● DATASET CONTENT

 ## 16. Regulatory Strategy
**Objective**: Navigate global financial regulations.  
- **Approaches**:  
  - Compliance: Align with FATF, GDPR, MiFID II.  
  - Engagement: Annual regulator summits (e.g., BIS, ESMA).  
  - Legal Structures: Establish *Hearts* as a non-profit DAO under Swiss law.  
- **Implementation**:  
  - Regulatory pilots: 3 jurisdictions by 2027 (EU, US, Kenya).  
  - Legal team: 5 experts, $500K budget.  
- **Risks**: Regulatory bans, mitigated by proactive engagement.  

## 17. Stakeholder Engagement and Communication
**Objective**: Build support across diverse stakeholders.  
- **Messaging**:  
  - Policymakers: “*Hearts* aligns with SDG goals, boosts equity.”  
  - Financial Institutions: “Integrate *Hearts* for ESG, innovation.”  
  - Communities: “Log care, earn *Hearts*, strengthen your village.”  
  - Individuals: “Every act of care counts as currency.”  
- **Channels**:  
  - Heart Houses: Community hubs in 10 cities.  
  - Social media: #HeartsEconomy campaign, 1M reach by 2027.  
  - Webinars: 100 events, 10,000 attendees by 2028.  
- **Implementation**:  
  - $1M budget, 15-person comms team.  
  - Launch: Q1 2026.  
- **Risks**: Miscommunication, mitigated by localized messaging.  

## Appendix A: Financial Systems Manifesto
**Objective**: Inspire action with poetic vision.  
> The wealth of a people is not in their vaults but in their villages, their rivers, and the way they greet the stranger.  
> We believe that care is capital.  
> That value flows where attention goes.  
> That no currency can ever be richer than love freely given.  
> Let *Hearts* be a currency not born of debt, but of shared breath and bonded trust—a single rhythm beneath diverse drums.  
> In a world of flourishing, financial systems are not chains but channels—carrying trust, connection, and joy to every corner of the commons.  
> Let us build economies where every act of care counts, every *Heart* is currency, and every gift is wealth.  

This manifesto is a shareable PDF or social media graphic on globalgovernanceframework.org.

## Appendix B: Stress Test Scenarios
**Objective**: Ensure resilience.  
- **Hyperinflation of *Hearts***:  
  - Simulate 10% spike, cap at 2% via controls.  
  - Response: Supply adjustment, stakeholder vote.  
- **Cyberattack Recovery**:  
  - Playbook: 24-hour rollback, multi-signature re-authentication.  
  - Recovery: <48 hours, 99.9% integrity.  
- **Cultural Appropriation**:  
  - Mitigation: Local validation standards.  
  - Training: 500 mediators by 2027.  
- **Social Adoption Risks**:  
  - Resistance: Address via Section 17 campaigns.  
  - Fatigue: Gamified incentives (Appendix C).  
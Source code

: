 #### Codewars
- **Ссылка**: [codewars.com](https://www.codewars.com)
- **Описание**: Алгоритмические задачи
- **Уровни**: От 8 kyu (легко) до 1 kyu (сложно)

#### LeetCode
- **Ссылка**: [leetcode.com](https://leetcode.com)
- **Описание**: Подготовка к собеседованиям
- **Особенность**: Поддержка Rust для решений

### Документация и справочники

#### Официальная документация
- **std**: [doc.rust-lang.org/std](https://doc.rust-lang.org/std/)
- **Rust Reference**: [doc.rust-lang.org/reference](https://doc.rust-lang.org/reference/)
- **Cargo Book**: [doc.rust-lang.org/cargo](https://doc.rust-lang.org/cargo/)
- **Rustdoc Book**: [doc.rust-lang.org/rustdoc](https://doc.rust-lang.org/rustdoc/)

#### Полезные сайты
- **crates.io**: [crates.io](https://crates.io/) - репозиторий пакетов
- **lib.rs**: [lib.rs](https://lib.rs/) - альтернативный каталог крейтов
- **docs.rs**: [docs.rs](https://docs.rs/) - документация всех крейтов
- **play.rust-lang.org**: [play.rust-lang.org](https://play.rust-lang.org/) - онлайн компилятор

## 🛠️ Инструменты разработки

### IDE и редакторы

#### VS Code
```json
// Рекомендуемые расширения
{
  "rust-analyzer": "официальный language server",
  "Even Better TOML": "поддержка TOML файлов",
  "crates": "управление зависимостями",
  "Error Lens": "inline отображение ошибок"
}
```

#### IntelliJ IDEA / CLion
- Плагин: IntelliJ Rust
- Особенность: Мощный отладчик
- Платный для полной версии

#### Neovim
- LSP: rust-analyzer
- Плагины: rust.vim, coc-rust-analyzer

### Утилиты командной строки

● WHAT YOU SHOULD DO
Please copy exactly the lines from the first line of the records above through the line containing "love freely given.", including both, and nothing more.

● ANSWER SPACE
 ## 16. Regulatory Strategy
**Objective**: Navigate global financial regulations.  
- **Approaches**:  
  - Compliance: Align with FATF, GDPR, MiFID II.  
  - Engagement: Annual regulator summits (e.g., BIS, ESMA).  
  - Legal Structures: Establish *Hearts* as a non-profit DAO under Swiss law.  
- **Implementation**:  
  - Regulatory pilots: 3 jurisdictions by 2027 (EU, US, Kenya).  
  - Legal team: 5 experts, $500K budget.  
- **Risks**: Regulatory bans, mitigated by proactive engagement.  

## 17. Stakeholder Engagement and Communication
**Objective**: Build support across diverse stakeholders.  
- **Messaging**:  
  - Policymakers: “*Hearts* aligns with SDG goals, boosts equity.”  
  - Financial Institutions: “Integrate *Hearts* for ESG, innovation.”  
  - Communities: “Log care, earn *Hearts*, strengthen your village.”  
  - Individuals: “Every act of care counts as currency.”  
- **Channels**:  
  - Heart Houses: Community hubs in 10 cities.  
  - Social media: #HeartsEconomy campaign, 1M reach by 2027.  
  - Webinars: 100 events, 10,000 attendees by 2028.  
- **Implementation**:  
  - $1M budget, 15-person comms team.  
  - Launch: Q1 2026.  
- **Risks**: Miscommunication, mitigated by localized messaging.  

## Appendix A: Financial Systems Manifesto
**Objective**: Inspire action with poetic vision.  
> The wealth of a people is not in their vaults but in their villages, their rivers, and the way they greet the stranger.  
> We believe that care is capital.  
> That value flows where attention goes.  
> That no currency can ever be richer than love freely given.  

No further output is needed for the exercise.